Ob eine betriebsverfassungsrechtliche Abmahnung überhaupt zulässig ist, ist höchstrichterlich bisher nicht entschieden. Auch das Arbeitsgericht Stuttgart konnte dies offen lassen, weist jedoch ausdrücklich darauf hin, dass aus seiner Sicht vieles dafür spreche, dass betriebsverfassungsrechtliche Abmahnungen gegenüber dem Betriebsrat als Gremium oder gegenüber seinen Mitgliedern per se unzulässig sind. 

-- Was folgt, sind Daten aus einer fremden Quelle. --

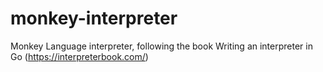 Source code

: # monkey-interpreter
Monkey Language interpreter, following the book Writing an interpreter in Go (https://interpreterbook.com/)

In der Praxis ist daher der Nutzen des Ausspruchs einer betriebsverfassungsrechtlichen Abmahnung eher fraglich. Liegt ein grob pflichtwidriges Verhalten eines Betriebsratsmitglieds vor, wird oft die sofortige Einleitung eines Ausschlussverfahrens nach § 23 Abs. 1 BetrVG der bessere Weg sein. Die Rechtsprechung sieht eine betriebsverfassungsrechtliche Abmahnung ohnehin nicht als Voraussetzung eines Ausschlussverfahrens an. Im Einzelfall, wenn das Interesse des Arbeitgebers darin besteht, den Betriebsrat zukünftig zu rechtstreuem Verhalten anzuhalten, kann eine betriebsverfassungsrechtliche Abmahnung als „Warnschuss“ in Betracht gezogen werden. Diese betriebsverfassungsrechtliche Abmahnung darf dann jedoch nicht in die Personalakte eines Betriebsratsmitglieds aufgenommen werden.